*** Opening Data ***

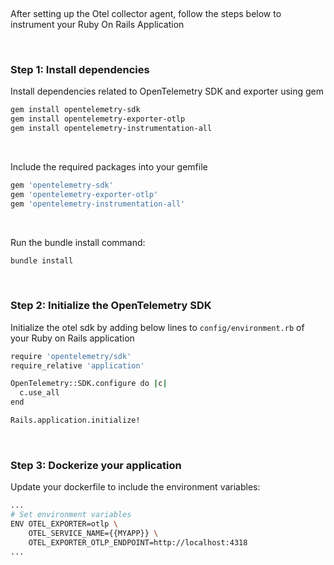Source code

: &nbsp;

After setting up the Otel collector agent, follow the steps below to instrument your Ruby On Rails Application

&nbsp;

### Step 1: Install dependencies
Install dependencies related to OpenTelemetry SDK and exporter using gem
```bash
gem install opentelemetry-sdk
gem install opentelemetry-exporter-otlp
gem install opentelemetry-instrumentation-all
```
&nbsp;

Include the required packages into your gemfile
```bash
gem 'opentelemetry-sdk'
gem 'opentelemetry-exporter-otlp'
gem 'opentelemetry-instrumentation-all'
```
&nbsp;

Run the bundle install command:
```bash
bundle install
```
&nbsp;

### Step 2: Initialize the OpenTelemetry SDK
Initialize the otel sdk by adding below lines to `config/environment.rb` of your Ruby on Rails application

```bash
require 'opentelemetry/sdk'
require_relative 'application'

OpenTelemetry::SDK.configure do |c|
  c.use_all
end

Rails.application.initialize!
```

&nbsp;

### Step 3: Dockerize your application

Update your dockerfile to include the environment variables:

```bash
...
# Set environment variables
ENV OTEL_EXPORTER=otlp \
    OTEL_SERVICE_NAME={{MYAPP}} \
    OTEL_EXPORTER_OTLP_ENDPOINT=http://localhost:4318
...
```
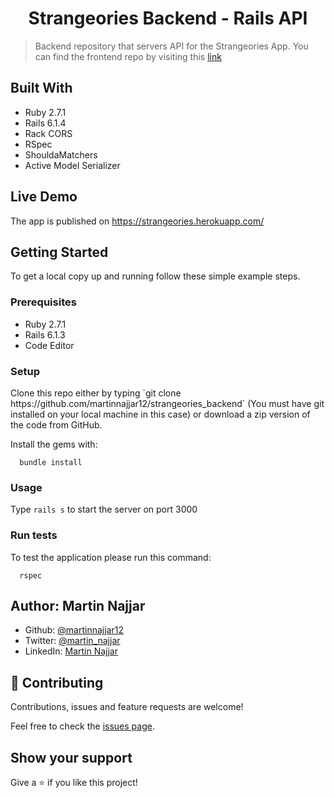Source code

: <h1 align='center'>Strangeories Backend - Rails API</h1>

> Backend repository that servers API for the Strangeories App. You can find the frontend repo by visiting this [link](https://github.com/martinnajjar12/strangeories)

## Built With

- Ruby 2.7.1
- Rails 6.1.4
- Rack CORS
- RSpec
- ShouldaMatchers
- Active Model Serializer

## Live Demo

The app is published on https://strangeories.herokuapp.com/

## Getting Started

To get a local copy up and running follow these simple example steps.

### Prerequisites

- Ruby 2.7.1
- Rails 6.1.3
- Code Editor

### Setup

<p>Clone this repo either by typing `git clone https://github.com/martinnajjar12/strangeories_backend` (You must have git installed on your local machine in this case) or download a zip version of the code from GitHub.</p>

<p>Install the gems with:</p>

```
  bundle install
```

### Usage

Type `rails s` to start the server on port 3000

### Run tests

To test the application please run this command:

```
  rspec
```

## Author: Martin Najjar

- Github: [@martinnajjar12](https://github.com/martinnajjar12)
- Twitter: [@martin_najjar](https://twitter.com/martin_najjar)
- LinkedIn: [Martin Najjar](https://www.linkedin.com/in/martinnajjar12/)

## 🤝 Contributing

Contributions, issues and feature requests are welcome!

Feel free to check the [issues page](https://github.com/martinnajjar12/strangeories_backend/issues).

## Show your support

Give a ⭐️ if you like this project!
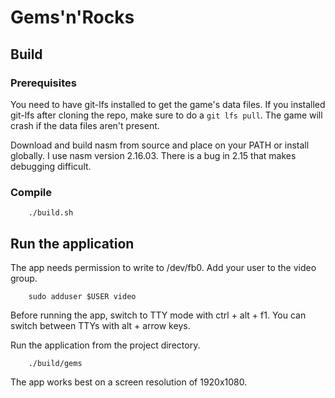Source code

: Gems'n'Rocks
============

Build
-----

### Prerequisites

You need to have git-lfs installed to get the game's data files. If you installed git-lfs after cloning the repo, make sure to do a `git lfs pull`. The game will crash if the data files aren't present.

Download and build nasm from source and place on your PATH or install globally. I use nasm version 2.16.03. There is
a bug in 2.15 that makes debugging difficult.

### Compile

```
    ./build.sh
```

Run the application
-------------------

The app needs permission to write to /dev/fb0. Add your user to the video group.

```
    sudo adduser $USER video
```

Before running the app, switch to TTY mode with ctrl + alt + f1. You can switch between TTYs with alt + arrow keys.

Run the application from the project directory.

```
    ./build/gems
```

The app works best on a screen resolution of 1920x1080.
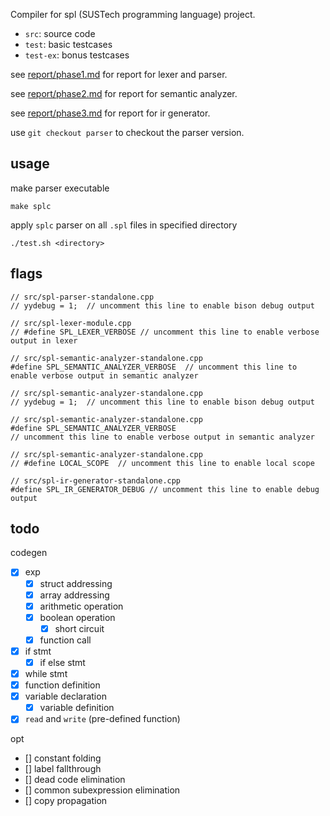 Compiler for spl (SUSTech programming language) project.

- `src`: source code
- `test`: basic testcases
- `test-ex`: bonus testcases

see [report/phase1.md](report/phase1.md) for report for lexer and parser.

see [report/phase2.md](report/phase2.md) for report for semantic analyzer.

see [report/phase3.md](report/phase3.md) for report for ir generator.

use `git checkout parser` to checkout the parser version.

## usage

make parser executable

```
make splc
```

apply `splc` parser on all `.spl` files in specified directory

```
./test.sh <directory>
```

## flags

```
// src/spl-parser-standalone.cpp
// yydebug = 1;  // uncomment this line to enable bison debug output
```

```
// src/spl-lexer-module.cpp
// #define SPL_LEXER_VERBOSE // uncomment this line to enable verbose output in lexer
```

```
// src/spl-semantic-analyzer-standalone.cpp
#define SPL_SEMANTIC_ANALYZER_VERBOSE  // uncomment this line to enable verbose output in semantic analyzer
```

```
// src/spl-semantic-analyzer-standalone.cpp
// yydebug = 1;  // uncomment this line to enable bison debug output
```

```
// src/spl-semantic-analyzer-standalone.cpp
#define SPL_SEMANTIC_ANALYZER_VERBOSE
// uncomment this line to enable verbose output in semantic analyzer
```

```
// src/spl-semantic-analyzer-standalone.cpp
// #define LOCAL_SCOPE  // uncomment this line to enable local scope
```

```
// src/spl-ir-generator-standalone.cpp
#define SPL_IR_GENERATOR_DEBUG // uncomment this line to enable debug output
```

## todo

codegen

- [x] exp
  - [x] struct addressing
  - [x] array addressing
  - [x] arithmetic operation
  - [x] boolean operation
    - [x] short circuit
  - [x] function call
- [x] if stmt
  - [x] if else stmt
- [x] while stmt
- [x] function definition
- [x] variable declaration
  - [x] variable definition
- [x] `read` and `write` (pre-defined function)

opt

- [] constant folding
- [] label fallthrough
- [] dead code elimination
- [] common subexpression elimination
- [] copy propagation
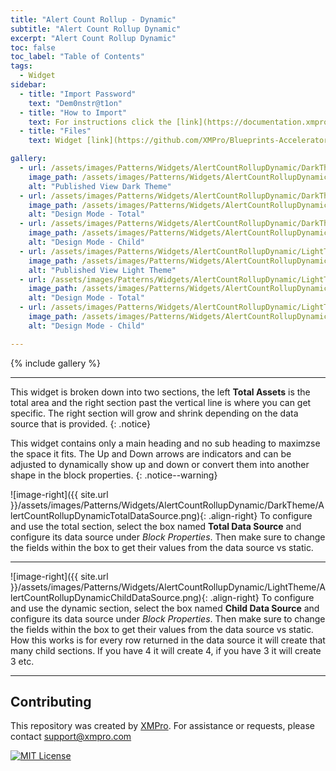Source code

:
 ```yaml
---
title: "Alert Count Rollup - Dynamic"
subtitle: "Alert Count Rollup Dynamic"
excerpt: "Alert Count Rollup Dynamic"
toc: false
toc_label: "Table of Contents"
tags:
  - Widget
sidebar:
  - title: "Import Password"
    text: "Dem0nstr@t1on"
  - title: "How to Import"
    text: For instructions click the [link](https://documentation.xmpro.com/how-tos/apps/manage-widgets#importing-widgets)
  - title: "Files"
    text: Widget [link](https://github.com/XMPro/Blueprints-Accelerators-Patterns/blob/master/Patterns/Widgets/Alert%20Count%20Rollup%20-%20Dynamic.xwid)

gallery:
  - url: /assets/images/Patterns/Widgets/AlertCountRollupDynamic/DarkTheme/AlertCountRollupDynamicPublishedMode.png
    image_path: /assets/images/Patterns/Widgets/AlertCountRollupDynamic/DarkTheme/AlertCountRollupDynamicPublishedMode.png
    alt: "Published View Dark Theme"
  - url: /assets/images/Patterns/Widgets/AlertCountRollupDynamic/DarkTheme/AlertCountRollupDynamicTotalDataSource.png
    image_path: /assets/images/Patterns/Widgets/AlertCountRollupDynamic/DarkTheme/AlertCountRollupDynamicTotalDataSource.png
    alt: "Design Mode - Total"
  - url: /assets/images/Patterns/Widgets/AlertCountRollupDynamic/DarkTheme/AlertCountRollupDynamicChildDataSource.png
    image_path: /assets/images/Patterns/Widgets/AlertCountRollupDynamic/DarkTheme/AlertCountRollupDynamicChildDataSource.png
    alt: "Design Mode - Child"
  - url: /assets/images/Patterns/Widgets/AlertCountRollupDynamic/LightTheme/AlertCountRollupDynamicPublishedMode.png
    image_path: /assets/images/Patterns/Widgets/AlertCountRollupDynamic/LightTheme/AlertCountRollupDynamicPublishedMode.png
    alt: "Published View Light Theme"
  - url: /assets/images/Patterns/Widgets/AlertCountRollupDynamic/LightTheme/AlertCountRollupDynamicTotalDataSource.png
    image_path: /assets/images/Patterns/Widgets/AlertCountRollupDynamic/LightTheme/AlertCountRollupDynamicTotalDataSource.png
    alt: "Design Mode - Total"
  - url: /assets/images/Patterns/Widgets/AlertCountRollupDynamic/LightTheme/AlertCountRollupDynamicChildDataSource.png
    image_path: /assets/images/Patterns/Widgets/AlertCountRollupDynamic/LightTheme/AlertCountRollupDynamicChildDataSource.png
    alt: "Design Mode - Child"

---
```


{% include gallery %}

---

This widget is broken down into two sections, the left <b>Total Assets</b> is the total area and the right section past the vertical line is where you can get specific. The right section will grow and shrink depending on the data source that is provided.
{: .notice}

This widget contains only a main heading and no sub heading to maximzse the space it fits.
The Up and Down arrows are indicators and can be adjusted to dynamically show up and down or convert them into another shape in the block properties.
{: .notice--warning}

![image-right]({{ site.url }}/assets/images/Patterns/Widgets/AlertCountRollupDynamic/DarkTheme/AlertCountRollupDynamicTotalDataSource.png){: .align-right}
To configure and use the total section, select the box named <b>Total Data Source</b> and configure its data source under <i>Block Properties</i>.  Then make sure to change the fields within the box to get their values from the data source vs static.

<hr />

![image-right]({{ site.url }}/assets/images/Patterns/Widgets/AlertCountRollupDynamic/LightTheme/AlertCountRollupDynamicChildDataSource.png){: .align-right}
To configure and use the dynamic section, select the box named <b>Child Data Source</b> and configure its data source under <i>Block Properties</i>.  Then make sure to change the fields within the box to get their values from the data source vs static.  How this works is for every row returned in the data source it will create that many child sections.  If you have 4 it will create 4, if you have 3 it will create 3 etc.

<hr />

## Contributing
This repository was created by <a href="https://xmpro.com/">XMPro</a>. 
For assistance or requests, please contact <a href="mailto:support@xmpro.com">support@xmpro.com</a>

[![MIT License](https://img.shields.io/badge/License-MIT-green.svg)](https://choosealicense.com/licenses/mit/)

*** Closing Data ***

**Exercise directions**
Your answer should consist of the lines above that hold the word "addressing", copied exactly.

**Solution for this exercise**
  - [x] struct addressing
  - [x] array addressing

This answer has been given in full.